By "support" I don't mean that I, p-himik, am personally supported by Oracle. I mean that Oracle supports the JDK by providing updates to it, regardless of who ends up using that JDK.
Was still using in December, now on 17. At least on the project that's currently open.
If you were using the Oracle JDK 11 LTS and if you did not have a support license from them, then you would apparently be in breach of their licensing conditions.
We use Adoptium 17, but we'll be keeping current as 18, 19 and so on as they come out, since we'll get all the benefits of security/bugfixes on each release, without worrying about a big-bang, 17 to 21 upgrade.
I stick with the LTS versions of Java, as I dont wish to regularly update Java. I've always use the JVM for Clojure so most of the new features tend not to be relevant. I use openjdk (or AWS Corretto if deploying to that environment) and openjdk LTS versions get security updates until at least the next LTS version is out. So for me, LTS is about installing and forgetting about Java so I can get on with the long list of other things I'd like to do 🙂 The LTS has nothing to do with Oracle support to me (I dont particularly value such support)
Alright, now it makes sense, thanks! @U11EL3P9U Initially it wasn't that clear that there's a difference between Oracle LTS and someone else's LTS. Although maybe it has changed once again? A recent article: https://www.infoq.com/news/2021/10/oracle-jdk-free-again/
I didnt expect this topic to get as much discussion as it has 🙂 Yes, Java is free again (not surprisingly). To me, Java (the JVM) is just a specialisation of an operating system to run Clojure code and its what I can do on top of it that is of interest, not the JVM itself.
I hope my original answer is still okay - we've been using 17 since it came out (and me beforehand for the RCs) and we've have a smooth sailing ship so far.
I do agree with @U11EL3P9U that https://adoptium.net/ is very good if you do want to test new releases and have a shorter upgrade cycle
I have been using Temurin docker images within some GitHub actions (clojure-setup) and its very nice to use.
Oracle JDK build from the same source as Adoptium (i.e., openjdk), it's jsut that Oracle throw in some properietary stuff too.

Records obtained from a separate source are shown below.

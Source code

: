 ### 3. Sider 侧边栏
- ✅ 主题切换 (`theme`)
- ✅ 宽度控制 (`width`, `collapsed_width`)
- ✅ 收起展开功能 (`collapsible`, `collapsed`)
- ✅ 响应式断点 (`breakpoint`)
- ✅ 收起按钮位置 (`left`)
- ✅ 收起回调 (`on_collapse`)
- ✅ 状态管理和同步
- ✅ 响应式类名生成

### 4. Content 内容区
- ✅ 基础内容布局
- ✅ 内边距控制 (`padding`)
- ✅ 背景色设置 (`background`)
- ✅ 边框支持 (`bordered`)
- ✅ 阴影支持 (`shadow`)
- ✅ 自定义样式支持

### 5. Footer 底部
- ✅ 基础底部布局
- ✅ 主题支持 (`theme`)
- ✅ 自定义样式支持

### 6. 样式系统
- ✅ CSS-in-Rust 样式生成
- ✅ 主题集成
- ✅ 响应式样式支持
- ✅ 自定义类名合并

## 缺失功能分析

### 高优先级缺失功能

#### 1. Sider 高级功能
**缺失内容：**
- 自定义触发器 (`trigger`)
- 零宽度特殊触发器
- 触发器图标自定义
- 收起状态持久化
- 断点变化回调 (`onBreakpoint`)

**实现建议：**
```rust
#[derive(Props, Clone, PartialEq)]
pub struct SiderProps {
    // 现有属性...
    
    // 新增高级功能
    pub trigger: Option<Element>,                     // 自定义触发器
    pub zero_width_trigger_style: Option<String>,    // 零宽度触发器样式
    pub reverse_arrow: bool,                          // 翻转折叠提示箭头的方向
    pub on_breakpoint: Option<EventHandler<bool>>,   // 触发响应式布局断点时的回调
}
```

FWIW, tried using Adoptium about a year ago (not sure which version - should've been the latest at that point) and 10% of shadow-cljs release builds started to fail for incredibly obscure reasons. Decided to just keep on using OpenJDK.
Yes, Oracle still havent got rid of all that proprietary code in the Oracle JDK (although they have had a good try over the years).
FWIW, we went from 8 to 11 to 17 in production. Our reasoning is that the versions that everyone -- including consortiums that "manage" their on OpenJDK distro -- deem to be "LTS" continue to get updates until (after) the next "LTS" version appears, but the non-LTS versions do not and you would potentially be forced to jump versions every six months to stay up to date with such updates. We don't want to have to change JVM versions every six months to stay current with updates. In particular, for us New Relic was a problem: their monitoring agent lagged on JDK 16 support until just before JDK 17 dropped and the agent would not run on JDK 17 until they released an updated agent for that, a few weeks after JDK 17 was GA.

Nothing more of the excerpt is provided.